Click Asia Summit in Mumbai, India: Social Media Edition
Apart from LinkedIn, we also had special sessions for Facebook and Twitter. Both were conducted by Pradeep Chopra from Digital Vidya, and both focused on strategy and tactics as opposed to features. The one on Facebook, in particular, was extremely interesting, and Pradeep used several case studies to drive his points home.
Here were some of his tips for driving engagement from your Facebook fans by tweaking content:
- Use humor.
- Start debates.
- Ask questions instead of making statements.
- Break news. (That one's not easy!)
- Crowdsource. (For example, ask for feedback on your poster: that's what Digital Vidya did.)
- Use sensationalism.
- Use challenges, contests or puzzles. (Digital Vidya frequently put up puzzles on their Facebook Page.)
- Use rich media.
- Use apps and/or FBML.
- Be social: participate as a peer.
(And hey, if you haven't liked our Facebook Page yet, what are you waiting for?)

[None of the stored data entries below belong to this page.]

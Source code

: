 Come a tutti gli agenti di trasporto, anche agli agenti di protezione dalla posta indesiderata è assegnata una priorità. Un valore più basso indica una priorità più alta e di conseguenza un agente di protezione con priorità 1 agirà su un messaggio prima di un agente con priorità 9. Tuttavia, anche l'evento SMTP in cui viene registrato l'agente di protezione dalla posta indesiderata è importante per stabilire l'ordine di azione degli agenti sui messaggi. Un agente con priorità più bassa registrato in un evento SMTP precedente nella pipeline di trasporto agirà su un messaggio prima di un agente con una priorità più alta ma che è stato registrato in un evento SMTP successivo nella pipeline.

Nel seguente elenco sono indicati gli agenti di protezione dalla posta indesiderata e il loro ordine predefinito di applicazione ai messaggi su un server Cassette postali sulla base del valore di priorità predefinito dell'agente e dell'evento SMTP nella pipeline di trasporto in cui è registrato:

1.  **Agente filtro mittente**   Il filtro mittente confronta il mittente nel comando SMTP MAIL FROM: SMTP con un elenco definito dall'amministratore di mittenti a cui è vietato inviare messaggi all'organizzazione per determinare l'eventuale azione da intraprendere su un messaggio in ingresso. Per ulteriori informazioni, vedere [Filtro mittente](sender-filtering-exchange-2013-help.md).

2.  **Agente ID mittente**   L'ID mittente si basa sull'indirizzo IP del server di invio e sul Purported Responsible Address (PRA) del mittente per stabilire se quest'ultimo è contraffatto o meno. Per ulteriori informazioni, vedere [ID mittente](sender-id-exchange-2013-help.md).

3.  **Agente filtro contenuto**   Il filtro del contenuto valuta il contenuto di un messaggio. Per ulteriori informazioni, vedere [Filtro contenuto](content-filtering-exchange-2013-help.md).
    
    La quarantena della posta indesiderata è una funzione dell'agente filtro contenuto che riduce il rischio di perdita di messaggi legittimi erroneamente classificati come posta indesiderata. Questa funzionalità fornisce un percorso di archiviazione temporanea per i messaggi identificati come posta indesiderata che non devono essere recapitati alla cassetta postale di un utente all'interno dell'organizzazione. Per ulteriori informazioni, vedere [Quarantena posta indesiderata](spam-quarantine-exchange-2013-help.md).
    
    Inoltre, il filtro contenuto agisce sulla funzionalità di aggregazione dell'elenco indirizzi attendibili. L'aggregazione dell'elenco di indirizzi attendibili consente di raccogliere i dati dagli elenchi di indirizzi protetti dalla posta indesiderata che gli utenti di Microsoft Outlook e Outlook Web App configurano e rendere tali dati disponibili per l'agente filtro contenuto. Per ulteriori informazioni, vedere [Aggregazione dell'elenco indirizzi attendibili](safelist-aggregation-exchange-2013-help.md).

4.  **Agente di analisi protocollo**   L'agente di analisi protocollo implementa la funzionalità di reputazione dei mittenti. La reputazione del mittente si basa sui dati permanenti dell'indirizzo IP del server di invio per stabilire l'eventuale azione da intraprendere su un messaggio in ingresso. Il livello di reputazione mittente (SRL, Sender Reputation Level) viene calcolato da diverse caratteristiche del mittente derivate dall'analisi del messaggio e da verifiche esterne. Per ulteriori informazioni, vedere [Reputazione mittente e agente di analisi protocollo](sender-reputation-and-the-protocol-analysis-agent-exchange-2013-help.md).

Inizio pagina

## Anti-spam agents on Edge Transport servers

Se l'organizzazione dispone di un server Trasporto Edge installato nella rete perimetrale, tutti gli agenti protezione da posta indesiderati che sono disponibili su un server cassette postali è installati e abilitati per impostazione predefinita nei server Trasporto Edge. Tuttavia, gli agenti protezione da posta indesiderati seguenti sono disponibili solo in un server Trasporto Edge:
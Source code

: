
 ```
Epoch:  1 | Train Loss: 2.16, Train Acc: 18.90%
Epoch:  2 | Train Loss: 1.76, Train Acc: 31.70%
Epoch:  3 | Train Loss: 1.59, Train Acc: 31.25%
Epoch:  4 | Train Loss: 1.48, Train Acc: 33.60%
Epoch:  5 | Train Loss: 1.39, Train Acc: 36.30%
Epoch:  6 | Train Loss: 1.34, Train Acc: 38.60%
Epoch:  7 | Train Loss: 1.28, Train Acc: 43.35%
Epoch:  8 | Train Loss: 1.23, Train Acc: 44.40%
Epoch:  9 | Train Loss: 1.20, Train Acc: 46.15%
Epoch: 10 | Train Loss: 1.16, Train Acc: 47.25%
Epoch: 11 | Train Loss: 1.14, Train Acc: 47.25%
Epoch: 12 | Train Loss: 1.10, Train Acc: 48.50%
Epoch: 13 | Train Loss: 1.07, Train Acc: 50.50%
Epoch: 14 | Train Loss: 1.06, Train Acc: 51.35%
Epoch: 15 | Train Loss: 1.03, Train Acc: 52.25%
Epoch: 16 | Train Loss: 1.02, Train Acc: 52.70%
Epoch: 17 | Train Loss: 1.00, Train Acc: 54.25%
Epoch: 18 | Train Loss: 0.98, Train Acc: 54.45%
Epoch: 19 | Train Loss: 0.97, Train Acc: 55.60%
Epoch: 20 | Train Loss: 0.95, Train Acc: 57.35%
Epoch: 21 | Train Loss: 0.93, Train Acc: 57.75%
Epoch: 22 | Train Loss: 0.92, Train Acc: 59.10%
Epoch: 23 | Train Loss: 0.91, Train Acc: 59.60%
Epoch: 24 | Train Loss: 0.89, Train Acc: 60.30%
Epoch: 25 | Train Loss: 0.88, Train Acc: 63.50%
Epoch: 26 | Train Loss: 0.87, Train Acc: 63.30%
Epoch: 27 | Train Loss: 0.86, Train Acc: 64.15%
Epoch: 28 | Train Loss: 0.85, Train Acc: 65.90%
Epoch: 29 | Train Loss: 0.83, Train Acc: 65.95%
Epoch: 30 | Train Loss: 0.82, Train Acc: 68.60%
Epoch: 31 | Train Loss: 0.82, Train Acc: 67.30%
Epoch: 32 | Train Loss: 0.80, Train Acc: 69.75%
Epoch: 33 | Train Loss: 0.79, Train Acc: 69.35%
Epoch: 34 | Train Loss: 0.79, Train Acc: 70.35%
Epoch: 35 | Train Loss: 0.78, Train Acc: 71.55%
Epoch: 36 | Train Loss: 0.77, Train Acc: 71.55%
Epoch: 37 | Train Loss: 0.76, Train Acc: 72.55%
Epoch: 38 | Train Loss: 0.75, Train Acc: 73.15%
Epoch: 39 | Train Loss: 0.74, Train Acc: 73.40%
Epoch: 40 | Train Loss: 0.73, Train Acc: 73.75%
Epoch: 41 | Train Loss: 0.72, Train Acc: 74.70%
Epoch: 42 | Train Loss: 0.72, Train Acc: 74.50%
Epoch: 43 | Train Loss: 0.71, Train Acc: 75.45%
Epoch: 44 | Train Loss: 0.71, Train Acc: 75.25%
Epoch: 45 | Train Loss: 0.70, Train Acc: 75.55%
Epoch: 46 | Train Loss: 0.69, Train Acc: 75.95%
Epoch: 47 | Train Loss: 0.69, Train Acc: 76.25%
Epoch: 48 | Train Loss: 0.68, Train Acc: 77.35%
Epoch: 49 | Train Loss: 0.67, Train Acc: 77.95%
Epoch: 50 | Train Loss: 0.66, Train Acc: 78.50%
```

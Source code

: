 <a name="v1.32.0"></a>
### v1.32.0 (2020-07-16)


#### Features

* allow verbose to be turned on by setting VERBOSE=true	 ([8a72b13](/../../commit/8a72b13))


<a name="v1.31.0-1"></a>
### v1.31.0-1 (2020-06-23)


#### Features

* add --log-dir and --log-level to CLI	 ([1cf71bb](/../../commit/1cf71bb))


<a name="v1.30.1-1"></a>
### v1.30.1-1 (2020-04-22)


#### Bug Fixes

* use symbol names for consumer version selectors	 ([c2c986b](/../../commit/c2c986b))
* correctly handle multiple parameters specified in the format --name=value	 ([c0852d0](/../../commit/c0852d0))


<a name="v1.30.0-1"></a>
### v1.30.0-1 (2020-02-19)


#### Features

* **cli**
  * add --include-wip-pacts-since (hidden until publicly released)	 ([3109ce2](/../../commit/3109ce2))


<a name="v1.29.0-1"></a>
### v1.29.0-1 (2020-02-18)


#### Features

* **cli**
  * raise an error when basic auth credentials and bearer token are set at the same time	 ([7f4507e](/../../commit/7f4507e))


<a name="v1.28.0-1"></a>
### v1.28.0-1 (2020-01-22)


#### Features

I also loved this session by Mahesh Murthy, who gave us 24 new rules for brands and digital marketing. Contrary to some sessions where the speakers rambled on and told barely-related anecdotes, Mahesh jumped from point to point, speaking rapidly and concisely. (Too rapidly for me, really: I couldn't take down all his points.) Here are some of my favorites:
- Digital is not niche. Digital is not mainstream. Digital is bigger than mainstream. According to him, India now has 100 million internet users, over 84 million desktop internet users and 40 million mobile internet users. (No, I don't know where he got the numbers.)
- The true change is deeper than the numbers. The qualitative aspect, the consumer trust of the medium (as evinced by the popularity of social networking).
- The top three media in terms of trust are recommendations from people known, consumer opinions posted online, and brand websites (Nielsen study, not India-based).
- People don’t trust editorials. People trust their friends.
- It pays more to invest in unpaid media than in paid media.
- Brands need to move from advertising to editorial. If newspapers and media are vacating editorial, it’s an opportunity for brands to take over. Build “transparently biased” editorial around your brand.
- This actually changes brand management inside out. Can you keep pace? Some marketers are still touting the 4Ps. Let Kotler retire!
- There is a new world where perceptions change much more rapidly than they ever used to. “Products are made up of atoms, brands exist in neurons. People buy brands, not products.”
- Brand management is like air traffic control, with different screens for managing all your campaigns. It’s an around-the-clock process, and there's no time to sit back. “We’ve come from a world from which we had three months to do creatives to where a product lasts less than three months.”
- Run ads based on what’s trending: there are huge opportunities with consumer demand. Is there an opportunity to market here that your brand is fast enough to take advantage of?
- The new process starts with research, but with live research: active listening. Listening isn’t tracking. Google Alerts is not tracking: it tracks <0.5% of mentions of your brand typically.
- The new process continues with action. Respond to consumer negatives first. Integrate Customer Service into Brand Management. Customer service is now the first step of brand management.
- The third step is planning and analysis.
- The last step is the deployment of communication.
- For a coherent voice, integrate customer service, corporate communication, brand marketing, product marketing and employer branding.
- It’s different strokes from different folks. Every communication about the brand has to look, sound, feel, taste different. But give the brand a cohesive identity.
But it wasn't all work at the Summit! One evening, I went up to the rooftop of my hotel and watched the sun set over the city.
Then I spent an hour by the pool, looking up at the full moon.
I was also delighted to meet a lot of interesting people at the Click Asia Summit: some are marketers like me and others work in marketing or SEO agencies. I have always worked in small marketing teams and was usually the only member in India, so meeting a whole bunch of Indians who speak the same language (Marketing, not English!) was exciting.